Ela fungou e virou o rosto. Luke achou que talvez algumas daquelas lágrimas tivessem escorrido, mas Jasmine não deixaria que ele visse. Não iria forçá-la.

— Tem razão, fugimos do assunto. Você queria que eu dissesse se matei ou não minha melhor amiga. A resposta é não. Não matei Botão de Rosa.

— Botão de Rosa? Jenny Lee Walker era Botão de Rosa?

— Sinto-me tão culpada, contudo, como se a tivesse matado. E por culpa minha que minha amiga está morta. O homem que a matou estava procurando por mim. Botão de Rosa ficou no caminho. Agora, pode me deixar sozinha, que inferno?! — Fitou as escadas.

— Não.

— O quê?! — Jasmine ficou rígida, encarando-o.

— Eu disse que não. Não vou deixá-la sozinha. Você já ficou só por muito tempo. Pode ficar furiosa comigo o quanto quiser, Jasmine, mas não a deixarei, e minha família também não. Vamos estar aqui, todos nós, daqui para a frente. E lhe digo uma coisa, agora: se sair fugindo, correndo no meio da noite, irei atrás. Estou disposto a deixar as coisas no devido lugar para você e para Baxter, não sei como, mas de alguma forma. Tudo ficará bem. E, entenda, de uma vez por todas, que não a deixarei só. Nem por um minuto!

 

Do quarto ao lado do de Baxter vinha uma luz que brilhava, suave, através da porta aberta. Jasmine espiou para dentro, ao passar, e viu que a cama estava arrumada com um bonito edredom e travesseiros fofos. Havia um vaso cheio de flores e um pequeno relógio no criado-mudo.

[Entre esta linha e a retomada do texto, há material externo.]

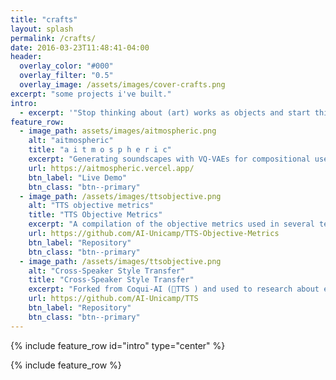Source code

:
```yaml
---
title: "crafts"
layout: splash
permalink: /crafts/
date: 2016-03-23T11:48:41-04:00
header:
  overlay_color: "#000"
  overlay_filter: "0.5"
  overlay_image: /assets/images/cover-crafts.png
excerpt: "some projects i've built."
intro: 
  - excerpt: '"Stop thinking about (art) works as objects and start thinking about them as triggers for experiences. What makes a work (of art) good for you is not something that s already inside it but something that happens inside you." - Brian Eno'
feature_row:
  - image_path: assets/images/aitmospheric.png
    alt: "aitmospheric"
    title: "a i t m o s p h e r i c"
    excerpt: "Generating soundscapes with VQ‑VAEs for compositional use and inspiration. Project Presented at The 1st Sound of AI Hackathon."
    url: https://aitmospheric.vercel.app/
    btn_label: "Live Demo"
    btn_class: "btn--primary"
  - image_path: /assets/images/ttsobjective.png
    alt: "TTS objective metrics"
    title: "TTS Objective Metrics"
    excerpt: "A compilation of the objective metrics used in several text-to-speech (TTS) papers."
    url: https://github.com/AI-Unicamp/TTS-Objective-Metrics
    btn_label: "Repository"
    btn_class: "btn--primary"
  - image_path: /assets/images/ttsobjective.png
    alt: "Cross-Speaker Style Transfer"
    title: "Cross-Speaker Style Transfer"
    excerpt: "Forked from Coqui-AI (🐸TTS ) and used to research about expressive TTS in our AI-Unicamp-CPQD group."
    url: https://github.com/AI-Unicamp/TTS
    btn_label: "Repository"
    btn_class: "btn--primary"
---
```


{% include feature_row id="intro" type="center" %}

{% include feature_row %}
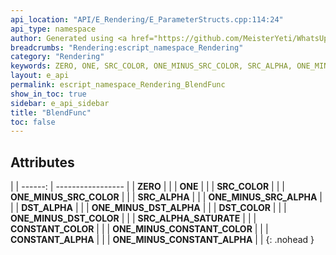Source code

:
 ```yaml
---
api_location: "API/E_Rendering/E_ParameterStructs.cpp:114:24"
api_type: namespace
author: Generated using <a href="https://github.com/MeisterYeti/WhatsUpDoc">WhatsUpDoc</a>
breadcrumbs: "Rendering:escript_namespace_Rendering"
category: "Rendering"
keywords: ZERO, ONE, SRC_COLOR, ONE_MINUS_SRC_COLOR, SRC_ALPHA, ONE_MINUS_SRC_ALPHA, DST_ALPHA, ONE_MINUS_DST_ALPHA, DST_COLOR, ONE_MINUS_DST_COLOR, SRC_ALPHA_SATURATE, CONSTANT_COLOR, ONE_MINUS_CONSTANT_COLOR, CONSTANT_ALPHA, ONE_MINUS_CONSTANT_ALPHA
layout: e_api
permalink: escript_namespace_Rendering_BlendFunc
show_in_toc: true
sidebar: e_api_sidebar
title: "BlendFunc"
toc: false
---
```


## Attributes

|
| ------: | ----------------- |
| **ZERO** | |
| **ONE** | |
| **SRC_COLOR** | |
| **ONE_MINUS_SRC_COLOR** | |
| **SRC_ALPHA** | |
| **ONE_MINUS_SRC_ALPHA** | |
| **DST_ALPHA** | |
| **ONE_MINUS_DST_ALPHA** | |
| **DST_COLOR** | |
| **ONE_MINUS_DST_COLOR** | |
| **SRC_ALPHA_SATURATE** | |
| **CONSTANT_COLOR** | |
| **ONE_MINUS_CONSTANT_COLOR** | |
| **CONSTANT_ALPHA** | |
| **ONE_MINUS_CONSTANT_ALPHA** | |
{: .nohead }
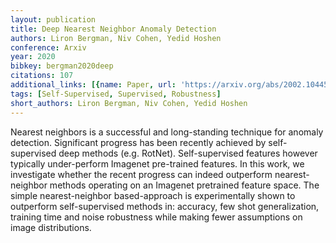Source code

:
 ```yaml
---
layout: publication
title: Deep Nearest Neighbor Anomaly Detection
authors: Liron Bergman, Niv Cohen, Yedid Hoshen
conference: Arxiv
year: 2020
bibkey: bergman2020deep
citations: 107
additional_links: [{name: Paper, url: 'https://arxiv.org/abs/2002.10445'}]
tags: [Self-Supervised, Supervised, Robustness]
short_authors: Liron Bergman, Niv Cohen, Yedid Hoshen
---
```

Nearest neighbors is a successful and long-standing technique for anomaly
detection. Significant progress has been recently achieved by self-supervised
deep methods (e.g. RotNet). Self-supervised features however typically
under-perform Imagenet pre-trained features. In this work, we investigate
whether the recent progress can indeed outperform nearest-neighbor methods
operating on an Imagenet pretrained feature space. The simple nearest-neighbor
based-approach is experimentally shown to outperform self-supervised methods
in: accuracy, few shot generalization, training time and noise robustness while
making fewer assumptions on image distributions.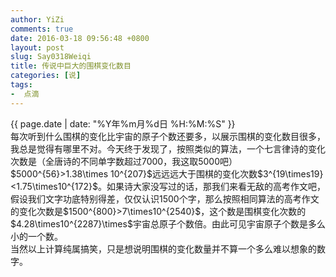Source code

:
```yaml
---
author: YiZi
comments: true
date: 2016-03-18 09:56:48 +0800
layout: post
slug: Say0318Weiqi
title: 传说中巨大的围棋变化数目
categories: [说]
tags:
-  点滴
---
```

<div class="saying">
<div class="timestamp">{{ page.date | date: "%Y年%m月%d日 %H:%M:%S" }}</div>
每次听到什么围棋的变化比宇宙的原子个数还要多，以展示围棋的变化数目很多，我总是觉得有哪里不对。今天终于发现了，按照类似的算法，一个七言律诗的变化次数是（全唐诗的不同单字数超过7000，我这取5000吧）$5000^{56}>1.38\times 10^{207}$远远远大于围棋的变化次数$3^{19\times19}<1.75\times10^{172}$。如果诗大家没写过的话，那我们来看无敌的高考作文吧，假设我们文字功底特别得差，仅仅认识1500个字，那么按照相同算法的高考作文的变化次数是$1500^{800}>7\times10^{2540}$，这个数是围棋变化次数的$4.28\times10^{2287}\times$宇宙总原子个数倍。由此可见宇宙原子个数是多么小的一个数。<br/>
当然以上计算纯属搞笑，只是想说明围棋的变化数量并不算一个多么难以想象的数字。
</div>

Ficou parada, ali, por um instante, só olhando. Quando alguém tivera tempo de... e quem haveria de se preocupar com... Estava preparado para ela?

Também avistou um pequeno porta-retrato sobre o móvel, com uma foto. Relanceando os olhos para baixo, podia ver as costas de Luke, sentado no sofá, dobrado sobre os joelhos, fitando o fogo. Pensativo. Quieto. Solitário, Jasmine pensou.

Voltou-se para o quarto, de novo, e, dessa vez, entrou. Um espelho oval que parecia uma antigüidade pendia de uma das paredes. Abaixo, uma pequena penteadeira com duas gavetas, também de aspecto antigo, embora muitíssimo bonita, e com um dos puxadores faltando.

Jasmine se aproximou do criado-mudo, ao lado da cama, e pegou a foto para examiná-la mais de perto. Era uma fotografia em Polaroid que alguém tirara durante o churrasco. Mostrava Baxter, sentado, todo orgulhoso, naquele pônei de Bubba.

Os lábios tremeram, e Jasmine mordeu-os, tentando controlar-se. Tocou o vidro que cobria o retrato, contornando o sorriso de felicidade que o filho exibia, enquanto as lágrimas lhe inundavam os olhos. Deus, Baxter adorava aquele lugar! Estava tão mais feliz ali como nunca antes. E, apesar dos poucos dias, Bax já mostrava uma cor melhor. Seu apetite tinha melhorado. Passava mais horas ao ar livre, adorando cada minuto.

Verdade fosse dita: se pudesse ficar, criar o filho em Quinn, aquele lugar amistoso, Jasmine ficaria. Mas não podia. Afinal, Leo e Petronella iriam alcançá-la, mais cedo ou mais tarde. Conhecia sujeitos daquela laia. Não eram em nada parecidos com os Brand. Não tinham um farrapo de honra ou decência ou preocupação com quem quer que fosse, a não ser por si mesmos e pelo recheio de suas carteiras. E iriam continuar na perseguição até que a encontrassem.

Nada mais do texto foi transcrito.